Caddedeki insanları izleyip bin bir türlü fikri zihnimde gezdirirken sol yandan porselenciyle atışan adamın geldiğini fark ediyorum. Kendisine baktığımı görünce gülümseyerek başıyla selam veriyor ve yaklaşıp yanımdaki iskemleye oturuyor. Şapkasını çıkardıktan sonra bana dönüyor: “Nasılsın evlat?” Sesi özgüvenli, enerjik. Ön dişlerinden bazılarının dökülmüş olduğunu fark ediyorum. Lüzumsuz bir sohbetin başında olmanın hissiyatıyla, “Eh işte, yaşıyoruz,” diye sakince cevaplıyorum. Hafifçe bir kahkaha atıyor. Onun yanında fazla sakin kaldığımı hissediyorum.
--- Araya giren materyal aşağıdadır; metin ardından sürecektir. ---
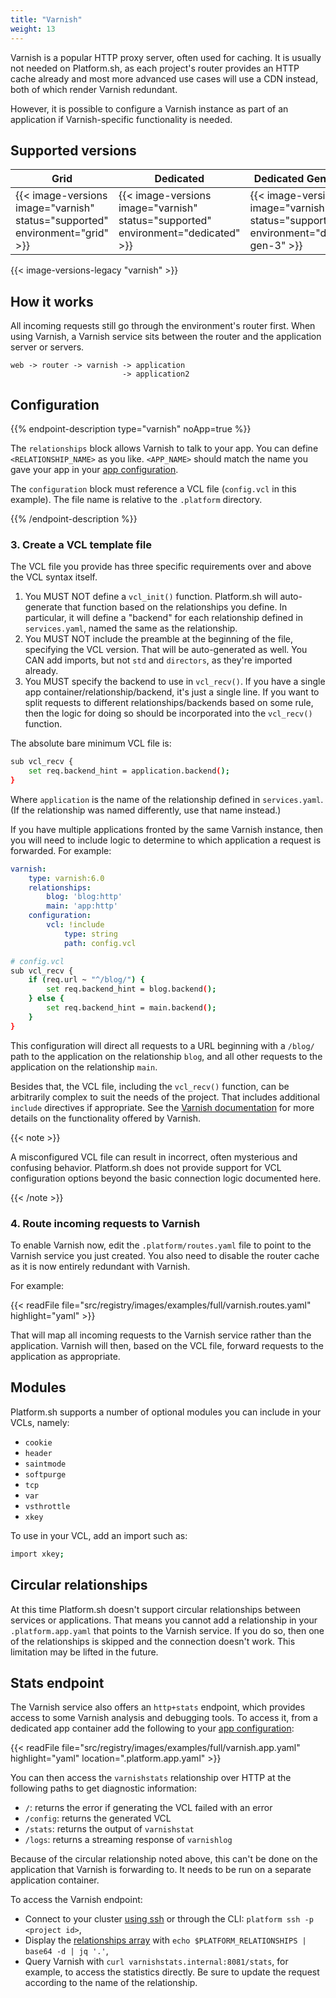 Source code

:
 ```yaml
---
title: "Varnish"
weight: 13
---
```


Varnish is a popular HTTP proxy server, often used for caching.
It is usually not needed on Platform.sh, as each project's router provides an HTTP cache already and most more advanced use cases will use a CDN instead, both of which render Varnish redundant.

However, it is possible to configure a Varnish instance as part of an application if Varnish-specific functionality is needed.

## Supported versions

| **Grid** | **Dedicated** | **Dedicated Generation 3** |
|----------------------------------|---------------|---------------|
|  {{< image-versions image="varnish" status="supported" environment="grid" >}} | {{< image-versions image="varnish" status="supported" environment="dedicated" >}} | {{< image-versions image="varnish" status="supported" environment="dedicated-gen-3" >}} |

{{< image-versions-legacy "varnish" >}}

## How it works

All incoming requests still go through the environment's router first. When using Varnish, a Varnish service sits between the router and the application server or servers.

```text
web -> router -> varnish -> application
                         -> application2
```

## Configuration

{{% endpoint-description type="varnish" noApp=true %}}

The `relationships` block allows Varnish to talk to your app.
You can define `<RELATIONSHIP_NAME>` as you like.
`<APP_NAME>` should match the name you gave your app in your [app configuration](../create-apps/app-reference.md).

The `configuration` block must reference a VCL file (`config.vcl` in this example).
The file name is relative to the `.platform` directory.

{{% /endpoint-description %}}

### 3. Create a VCL template file

The VCL file you provide has three specific requirements over and above the VCL syntax itself.

1. You MUST NOT define a `vcl_init()` function.
   Platform.sh will auto-generate that function based on the relationships you define.
   In particular, it will define a "backend" for each relationship defined in `services.yaml`,
   named the same as the relationship.
2. You MUST NOT include the preamble at the beginning of the file, specifying the VCL version.
   That will be auto-generated as well.
   You CAN add imports, but not `std` and `directors`, as they're imported already.
3. You MUST specify the backend to use in `vcl_recv()`.
   If you have a single app container/relationship/backend, it's just a single line.
   If you want to split requests to different relationships/backends based on some rule,
   then the logic for doing so should be incorporated into the `vcl_recv()` function.

The absolute bare minimum VCL file is:

```bash
sub vcl_recv {
    set req.backend_hint = application.backend();
}
```

Where `application` is the name of the relationship defined in `services.yaml`.
(If the relationship was named differently, use that name instead.)

If you have multiple applications fronted by the same Varnish instance,
then you will need to include logic to determine to which application a request is forwarded.
For example:

```yaml
varnish:
    type: varnish:6.0
    relationships:
        blog: 'blog:http'
        main: 'app:http'
    configuration:
        vcl: !include
            type: string
            path: config.vcl
```

```bash
# config.vcl
sub vcl_recv {
    if (req.url ~ "^/blog/") {
        set req.backend_hint = blog.backend();
    } else {
        set req.backend_hint = main.backend();
    }
}
```

This configuration will direct all requests to a URL beginning with a `/blog/` path to the application on the relationship `blog`,
and all other requests to the application on the relationship `main`.

Besides that, the VCL file, including the `vcl_recv()` function, can be arbitrarily complex to suit the needs of the project.
That includes additional `include` directives if appropriate.
See the [Varnish documentation](https://varnish-cache.org/docs/index.html) for more details on the functionality offered by Varnish.

{{< note >}}

A misconfigured VCL file can result in incorrect, often mysterious and confusing behavior.
Platform.sh does not provide support for VCL configuration options beyond the basic connection logic documented here.

{{< /note >}}

### 4. Route incoming requests to Varnish

To enable Varnish now, edit the `.platform/routes.yaml` file to point to the Varnish service you just created.
You also need to disable the router cache as it is now entirely redundant with Varnish.

For example:

{{< readFile file="src/registry/images/examples/full/varnish.routes.yaml" highlight="yaml" >}}

That will map all incoming requests to the Varnish service rather than the application.
Varnish will then, based on the VCL file, forward requests to the application as appropriate.

## Modules

Platform.sh supports a number of optional modules you can include in your VCLs, namely:

* `cookie`
* `header`
* `saintmode`
* `softpurge`
* `tcp`
* `var`
* `vsthrottle`
* `xkey`

To use in your VCL, add an import such as:

```bash
import xkey;
```

## Circular relationships

At this time Platform.sh doesn't support circular relationships between services or applications.
That means you cannot add a relationship in your `.platform.app.yaml` that points to the Varnish service.
If you do so, then one of the relationships is skipped and the connection doesn't work.
This limitation may be lifted in the future.

## Stats endpoint

The Varnish service also offers an `http+stats` endpoint, which provides access to some Varnish analysis and debugging tools.
To access it, from a dedicated app container add the following to your [app configuration](../create-apps/app-reference.md):

{{< readFile file="src/registry/images/examples/full/varnish.app.yaml" highlight="yaml" location=".platform.app.yaml" >}}

You can then access the `varnishstats` relationship over HTTP at the following paths to get diagnostic information:

* `/`: returns the error if generating the VCL failed with an error
* `/config`: returns the generated VCL
* `/stats`: returns the output of `varnishstat`
* `/logs`: returns a streaming response of `varnishlog`

Because of the circular relationship noted above, this can't be done on the application that Varnish is forwarding to.
It needs to be run on a separate application container.

To access the Varnish endpoint:
- Connect to your cluster [using ssh](/development/ssh/_index.md) or through the CLI: `platform ssh -p <project id>`,
- Display the [relationships array](../create-apps/app-reference.md#relationships) with `echo $PLATFORM_RELATIONSHIPS | base64 -d | jq '.'`,
- Query Varnish with `curl varnishstats.internal:8081/stats`, for example, to access the statistics directly. Be sure to update the request according to the name of the relationship.
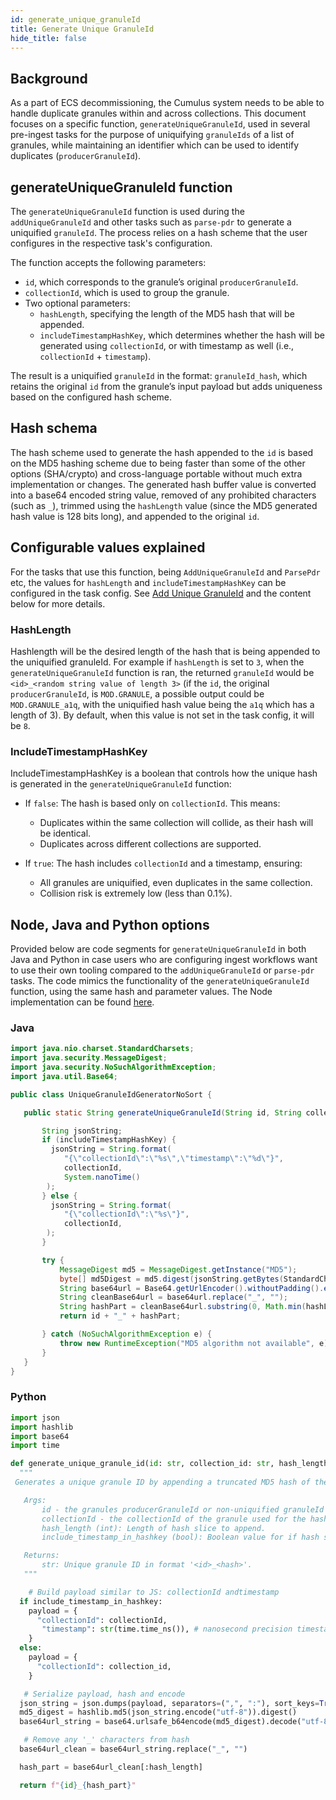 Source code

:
 ```yaml
---
id: generate_unique_granuleId
title: Generate Unique GranuleId
hide_title: false
---
```


## Background

As a part of ECS decommissioning, the Cumulus system needs to be able to handle duplicate granules within and across collections.
This document focuses on a specific function, `generateUniqueGranuleId`, used in several pre-ingest tasks for the purpose of
uniquifying `granuleIds` of a list of granules, while maintaining an identifier which can be used to identify duplicates (`producerGranuleId`).

## generateUniqueGranuleId function

The `generateUniqueGranuleId` function is used during the `addUniqueGranuleId` and other tasks such as `parse-pdr` to generate a uniquified `granuleId`. The process relies on a hash scheme that the user configures in the respective task's configuration.

The function accepts the following parameters:

- `id`, which corresponds to the granule’s original `producerGranuleId`.
- `collectionId`, which is used to group the granule.
- Two optional parameters:
  - `hashLength`, specifying the length of the MD5 hash that will be appended.
  - `includeTimestampHashKey`, which determines whether the hash will be generated using `collectionId`, or with timestamp as well (i.e., `collectionId` + `timestamp`).

The result is a uniquified `granuleId` in the format: `granuleId_hash`, which retains the original `id` from the granule’s input payload but adds uniqueness based on the configured hash scheme.

## Hash schema

The hash scheme used to generate the hash appended to the `id` is based on the MD5 hashing scheme due to being faster than some of the other options (SHA/crypto) and cross-language portable without much extra implementation or changes. The generated hash buffer value is converted into a base64 encoded string value, removed of any prohibited characters (such as `_`), trimmed using the `hashLength` value (since the MD5 generated hash value is 128 bits long), and appended to the original `id`.

## Configurable values explained

For the tasks that use this function, being `AddUniqueGranuleId` and `ParsePdr` etc, the values for `hashLength` and `includeTimestampHashKey` can be
configured in the task config. See [Add Unique GranuleId](../tasks#cumulusadd-unique-granuleId) and the content below for more details.

### HashLength

Hashlength will be the desired length of the hash that is being appended to the uniquified granuleId. For example if `hashLength` is set to `3`, when the
`generateUniqueGranuleId` function is ran, the returned `granuleId` would be `<id>_<random string value of length 3>` (if the `id`, the original `producerGranuleId`, is `MOD.GRANULE`, a possible
output could be `MOD.GRANULE_a1q`, with the uniquified hash value being the `a1q` which has a length of 3). By default, when this value is not set in the task config, it will be `8`.

### IncludeTimestampHashKey

IncludeTimestampHashKey is a boolean that controls how the unique hash is generated in the `generateUniqueGranuleId` function:

- If `false`: The hash is based only on `collectionId`. This means:
  - Duplicates within the same collection will collide, as their hash will be identical.
  - Duplicates across different collections are supported.

- If `true`: The hash includes `collectionId` and a timestamp, ensuring:
  - All granules are uniquified, even duplicates in the same collection.
  - Collision risk is extremely low (less than 0.1%).

## Node, Java and Python options

Provided below are code segments for `generateUniqueGranuleId` in both Java and Python in case users who are configuring ingest workflows want to use their own tooling compared to the `addUniqueGranuleId` or `parse-pdr` tasks. The code mimics the functionality of the `generateUniqueGranuleId` function, using the same hash and parameter values. The Node implementation can be found [here](https://github.com/nasa/cumulus/blob/master/packages/ingest/src/granule.ts).

### Java

``` Java
import java.nio.charset.StandardCharsets;
import java.security.MessageDigest;
import java.security.NoSuchAlgorithmException;
import java.util.Base64;

public class UniqueGranuleIdGeneratorNoSort {

   public static String generateUniqueGranuleId(String id, String collectionId, int hashLength, boolean includeTimestampHashKey) {

       String jsonString;
       if (includeTimestampHashKey) {
         jsonString = String.format(
            "{\"collectionId\":\"%s\",\"timestamp\":\"%d\"}",
            collectionId,
            System.nanoTime()
        );
       } else {
         jsonString = String.format(
            "{\"collectionId\":\"%s\"}",
            collectionId,
        );
       }

       try {
           MessageDigest md5 = MessageDigest.getInstance("MD5");
           byte[] md5Digest = md5.digest(jsonString.getBytes(StandardCharsets.UTF_8));
           String base64url = Base64.getUrlEncoder().withoutPadding().encodeToString(md5Digest);
           String cleanBase64url = base64url.replace("_", "");
           String hashPart = cleanBase64url.substring(0, Math.min(hashLength, cleanBase64url.length()));
           return id + "_" + hashPart;

       } catch (NoSuchAlgorithmException e) {
           throw new RuntimeException("MD5 algorithm not available", e);
       }
   }
}
```

### Python

``` Python
import json
import hashlib
import base64
import time

def generate_unique_granule_id(id: str, collection_id: str, hash_length: int = 8, include_timestamp_in_hashkey: bool = False) -> str:
  """
 Generates a unique granule ID by appending a truncated MD5 hash of the granule object.

   Args:
       id - the granules producerGranuleId or non-uniquified granuleId
       collectionId - the collectionId of the granule used for the hash
       hash_length (int): Length of hash slice to append.
       include_timestamp_in_hashkey (bool): Boolean value for if hash should use timestamp

   Returns:
       str: Unique granule ID in format '<id>_<hash>'.
   """

    # Build payload similar to JS: collectionId andtimestamp
  if include_timestamp_in_hashkey:
    payload = {
      "collectionId": collectionId,
       "timestamp": str(time.time_ns()), # nanosecond precision timestamp
    }
  else:
    payload = {
      "collectionId": collection_id,
    }

   # Serialize payload, hash and encode
  json_string = json.dumps(payload, separators=(",", ":"), sort_keys=True)
  md5_digest = hashlib.md5(json_string.encode("utf-8")).digest()
  base64url_string = base64.urlsafe_b64encode(md5_digest).decode("utf-8")

   # Remove any '_' characters from hash
  base64url_clean = base64url_string.replace("_", "")

  hash_part = base64url_clean[:hash_length]

  return f"{id}_{hash_part}"
```
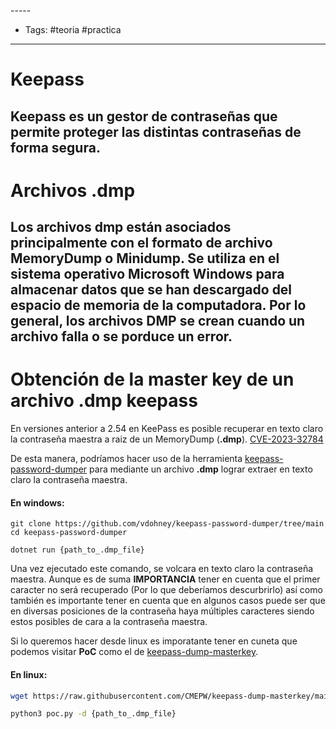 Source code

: []()-----
- Tags: #teoria #practica 
- ------
# Keepass 

**Keepass** es un gestor de contraseñas que permite proteger las distintas contraseñas de forma segura. 
------
# Archivos .dmp

Los archivos **dmp** están asociados principalmente con el formato de archivo MemoryDump o Minidump. Se utiliza en el sistema operativo Microsoft Windows para almacenar datos que se han descargado del espacio de memoria de la computadora. Por lo general, los archivos DMP se crean cuando un archivo falla o se porduce un error. 
-----
# Obtención de la master key de un archivo .dmp keepass 

En versiones anterior a 2.54 en KeePass es posible recuperar en texto claro la contraseña maestra a raiz de un MemoryDump (**.dmp**). [CVE-2023-32784](https://github.com/keepassxreboot/keepassxc/discussions/9433)

De esta manera, podríamos hacer uso de la herramienta [keepass-password-dumper](https://github.com/vdohney/keepass-password-dumper/blob/main/README.md) para mediante un archivo **.dmp** lograr extraer en texto claro la contraseña maestra. 

#### En windows:
```shell
git clone https://github.com/vdohney/keepass-password-dumper/tree/main
cd keepass-password-dumper

dotnet run {path_to_.dmp_file}
```

Una vez ejecutado este comando, se volcara en texto claro la contraseña maestra. Aunque es de suma **IMPORTANCIA** tener en cuenta que el primer caracter no será recuperado (Por lo que deberíamos descurbrirlo) así como también es  importante tener en cuenta que en algunos casos puede ser que en diversas posiciones de la contraseña haya múltiples caracteres siendo estos posibles de cara a la contraseña maestra.

Si lo queremos hacer desde linux es imporatante tener en cuneta que podemos visitar **PoC** como el de [keepass-dump-masterkey](https://github.com/CMEPW/keepass-dump-masterkey).

#### En linux:
```bash
wget https://raw.githubusercontent.com/CMEPW/keepass-dump-masterkey/main/poc.py

python3 poc.py -d {path_to_.dmp_file}
```
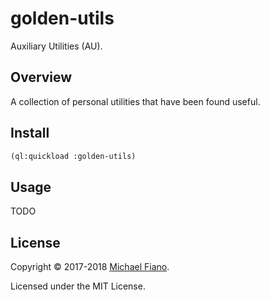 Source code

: # golden-utils

Auxiliary Utilities (AU).

## Overview

A collection of personal utilities that have been found useful.

## Install

```lisp
(ql:quickload :golden-utils)
```

## Usage

TODO

## License

Copyright © 2017-2018 [Michael Fiano](mailto:mail@michaelfiano.com).

Licensed under the MIT License.
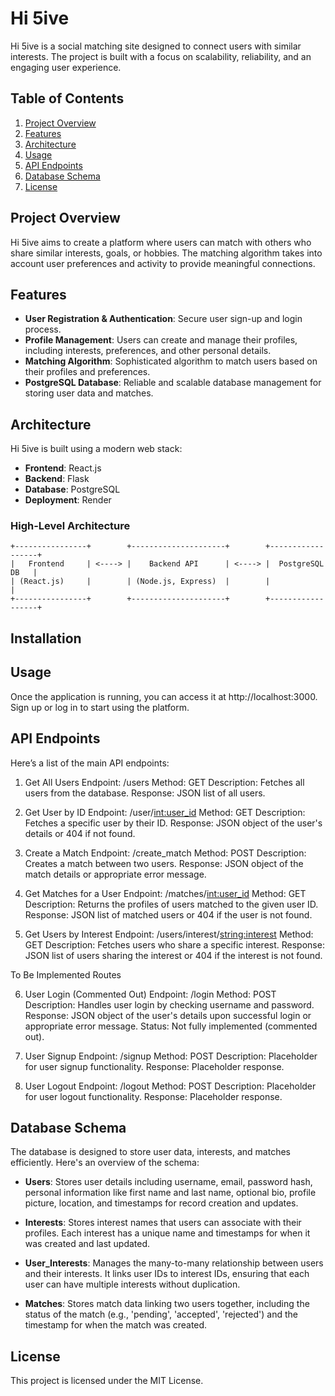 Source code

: # Hi 5ive

Hi 5ive is a social matching site designed to connect users with similar interests. The project is built with a focus on scalability, reliability, and an engaging user experience.

## Table of Contents

1. [Project Overview](#project-overview)
2. [Features](#features)
3. [Architecture](#architecture)
4. [Usage](#usage)
5. [API Endpoints](#api-endpoints)
6. [Database Schema](#database-schema)
7. [License](#license)

## Project Overview

Hi 5ive aims to create a platform where users can match with others who share similar interests, goals, or hobbies. The matching algorithm takes into account user preferences and activity to provide meaningful connections.

## Features

- **User Registration & Authentication**: Secure user sign-up and login process.
- **Profile Management**: Users can create and manage their profiles, including interests, preferences, and other personal details.
- **Matching Algorithm**: Sophisticated algorithm to match users based on their profiles and preferences.
- **PostgreSQL Database**: Reliable and scalable database management for storing user data and matches.

## Architecture

Hi 5ive is built using a modern web stack:

- **Frontend**: React.js
- **Backend**: Flask
- **Database**: PostgreSQL
- **Deployment**: Render

### High-Level Architecture

```plaintext
+----------------+        +---------------------+        +------------------+
|   Frontend     | <----> |    Backend API      | <----> |  PostgreSQL DB   |
| (React.js)     |        | (Node.js, Express)  |        |                  |
+----------------+        +---------------------+        +------------------+
```

## Installation



## Usage
Once the application is running, you can access it at http://localhost:3000. Sign up or log in to start using the platform.


## API Endpoints

Here’s a list of the main API endpoints:
  1. Get All Users
      Endpoint: /users
      Method: GET
      Description: Fetches all users from the database.
      Response: JSON list of all users.

  2. Get User by ID
      Endpoint: /user/<int:user_id>
      Method: GET
      Description: Fetches a specific user by their ID.
      Response: JSON object of the user's details or 404 if not found.

  3. Create a Match
      Endpoint: /create_match
      Method: POST
      Description: Creates a match between two users.
      Response: JSON object of the match details or appropriate error message.

  4. Get Matches for a User
      Endpoint: /matches/<int:user_id>
      Method: GET
      Description: Returns the profiles of users matched to the given user ID.
      Response: JSON list of matched users or 404 if the user is not found.

  5. Get Users by Interest
      Endpoint: /users/interest/<string:interest>
      Method: GET
      Description: Fetches users who share a specific interest.
      Response: JSON list of users sharing the interest or 404 if the interest is not found.

To Be Implemented Routes

  6. User Login (Commented Out)
      Endpoint: /login
      Method: POST
      Description: Handles user login by checking username and password.
      Response: JSON object of the user's details upon successful login or appropriate error message.
      Status: Not fully implemented (commented out).

  7. User Signup
      Endpoint: /signup
      Method: POST
      Description: Placeholder for user signup functionality.
      Response: Placeholder response.

  8. User Logout
      Endpoint: /logout
      Method: POST
      Description: Placeholder for user logout functionality.
      Response: Placeholder response.

## Database Schema

The database is designed to store user data, interests, and matches efficiently. Here's an overview of the schema:

- **Users**: Stores user details including username, email, password hash, personal information like first name and last name, optional bio, profile picture, location, and timestamps for record creation and updates.

- **Interests**: Stores interest names that users can associate with their profiles. Each interest has a unique name and timestamps for when it was created and last updated.

- **User_Interests**: Manages the many-to-many relationship between users and their interests. It links user IDs to interest IDs, ensuring that each user can have multiple interests without duplication.

- **Matches**: Stores match data linking two users together, including the status of the match (e.g., 'pending', 'accepted', 'rejected') and the timestamp for when the match was created.


## License

This project is licensed under the MIT License.


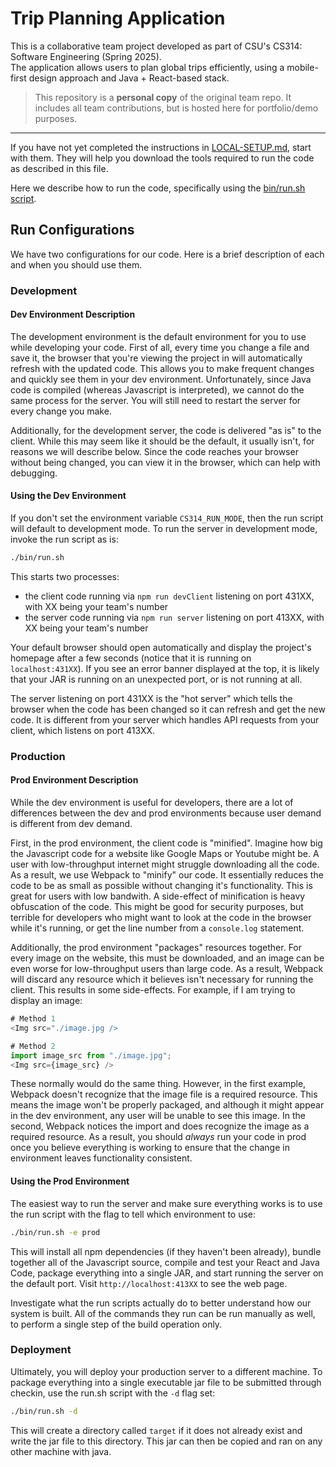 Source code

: # Trip Planning Application

This is a collaborative team project developed as part of CSU's CS314: Software Engineering (Spring 2025).  
The application allows users to plan global trips efficiently, using a mobile-first design approach and Java + React-based stack.

> This repository is a **personal copy** of the original team repo. It includes all team contributions, but is hosted here for portfolio/demo purposes.  
---


If you have not yet completed the instructions in [LOCAL-SETUP.md](./LOCAL-SETUP.md), start with them. They will help you download the tools required
to run the code as described in this file.

Here we describe how to run the code, specifically using the [bin/run.sh script](./bin/run.sh).

## Run Configurations

We have two configurations for our code. Here is a brief description of each and when you should use them.

### Development

#### Dev Environment Description

The development environment is the default environment for you to use while
developing your code. First of all, every time you change a file and save it,
the browser that you're viewing the project in will automatically refresh with
the updated code. This allows you to make frequent changes and quickly see them
in your dev environment. Unfortunately, since Java code is compiled (whereas Javascript
is interpreted), we cannot do the same process for the server. You will still need
to restart the server for every change you make.

Additionally, for the development server, the code is delivered "as is" to the client. While
this may seem like it should be the default, it usually isn't, for reasons we will describe below.
Since the code reaches your browser without being changed, you can view it in the browser, which
can help with debugging.

#### Using the Dev Environment

If you don't set the environment variable `CS314_RUN_MODE`, then the run script will default to development mode. To run the 
server in development mode, invoke the run script as is:

```bash
./bin/run.sh
```

This starts two processes:
* the client code running via `npm run devClient` listening on port 431XX, with XX being your team's number
* the server code running via `npm run server` listening on port 413XX, with XX being your team's number 

Your default browser should open automatically and display the project's
homepage after a few seconds (notice that it is running on `localhost:431XX`).
If you see an error banner displayed at the top, it is likely that your JAR is
running on an unexpected port, or is not running at all.

The server listening on port 431XX is the "hot server" which tells the browser
when the code has been changed so it can refresh and get the new code. It
is different from your server which handles API requests from your client,
which listens on port 413XX.

### Production

#### Prod Environment Description

While the dev environment is useful for developers, there are a lot of differences between
the dev and prod environments because user demand is different from dev demand.

First, in the prod environment, the client code is "minified". Imagine how big the Javascript
code for a website like Google Maps or Youtube might be. A user with low-throughput internet
might struggle downloading all the code. As a result, we use Webpack to "minify" our code. It
essentially reduces the code to be as small as possible without changing it's functionality.
This is great for users with low bandwith. A side-effect of minification is heavy obfuscation
of the code. This might be good for security purposes, but terrible for developers who might
want to look at the code in the browser while it's running, or get the line number from a
`console.log` statement.

Additionally, the prod environment "packages" resources together. For every image on the
website, this must be downloaded, and an image can be even worse for low-throughput users
than large code. As a result, Webpack will discard any resource which it believes isn't
necessary for running the client. This results in some side-effects. For example, if I am
trying to display an image:

```js
# Method 1
<Img src="./image.jpg />

# Method 2
import image_src from "./image.jpg";
<Img src={image_src} />
```

These normally would do the same thing. However, in the first example, Webpack doesn't
recognize that the image file is a required resource. This means the image won't be
properly packaged, and although it might appear in the dev environment, any user will
be unable to see this image. In the second, Webpack notices the import and does recognize 
the image as a required resource. As a result, you should *always* run your code in prod
once you believe everything is working to ensure that the change in environment leaves
functionality consistent.

#### Using the Prod Environment

The easiest way to run the server and make sure everything works is to use the
run script with the flag to tell which environment to use:

```bash
./bin/run.sh -e prod
```

This will install all npm dependencies (if they haven't been already), bundle
together all of the Javascript source, compile and test your React and Java Code, package
everything into a single JAR, and start running the server on the default port. Visit `http://localhost:413XX` 
to see the web page.

Investigate what the run scripts actually do to better understand how our system
is built. All of the commands they run can be run manually as well, to perform a
single step of the build operation only.

### Deployment

Ultimately, you will deploy your production server to a different machine. To
package everything into a single executable jar file to be submitted through
checkin, use the run.sh script with the `-d` flag set:

```bash
./bin/run.sh -d
```

This will create a directory called `target` if it does not already exist and
write the jar file to this directory. This jar can then be copied and ran on 
any other machine with java.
Bir anlığına hangimizin daha genç olduğunu sorgulamama neden oluyor bu sakinlik. “Yaşıyoruz tabii ama hakkını vererek yaşamak lazım.” Bu cümle beni rahatsız ediyor. Hayatın hakkını verememekle itham edildiğimi düşünüyorum. Kaldı ki bu konuda kendime fazlaca yargıçlık yaparken bir başkası tarafından bunun ima edilmesi tahammül edebileceğim bir şey değil. Bir süre sessizce duruyoruz. Elindeki fincanları göstererek, “Fincan takımı aldım,” diyor, “hanımın altın günü yaklaşıyor, evdekilerin yetmeyeceğini söyledi sabah.”
“Altın günü kalabalık olur tabii,” diye geçiştiriyorum. O esnada çaycı geliyor, yanımdaki adamı candan karşılıyor.
“Hoş geldin Haşmet Abi, nasılsın?”
“İyiyim Sait, sen nasılsın?”
“Gördüğün gibi abi. Dişleri takmamışsın.”
“Sabah acele çıktım, unutmuşum. Sen bana bir çay ver, yanına limon da koy.”
“Derhal abi.”
Çaycı hızlı adımlarla uzaklaşıyor. Adamın bana dönüp kısık sesle, “Sır tutabilir misin?” demesiyle irkiliyorum. Ani gelen bu soruyu, “Tutarım sanırım,” diye cevaplıyorum. “Adın ne bu arada? Haşmet benimki.” “Ben de İbrahim.” Gün boyu üzerime çöreklenen kasvetin hafif hafif aralanmaya başladığını hissediyorum. “Memnun oldum.” Önündeki çaydan bir yudum alıyor ve yüzüme bakıp, “Dişlerimi bilerek takmadım, böyle daha sempatik oluyorum,” diyor afacan bir tavırla. “Sen zaten sempatiksin abi, daha da sempatik olmaya ne gerek var.” Bir kahkaha patlatıyor ve sırrını açıklamaya koyuluyor.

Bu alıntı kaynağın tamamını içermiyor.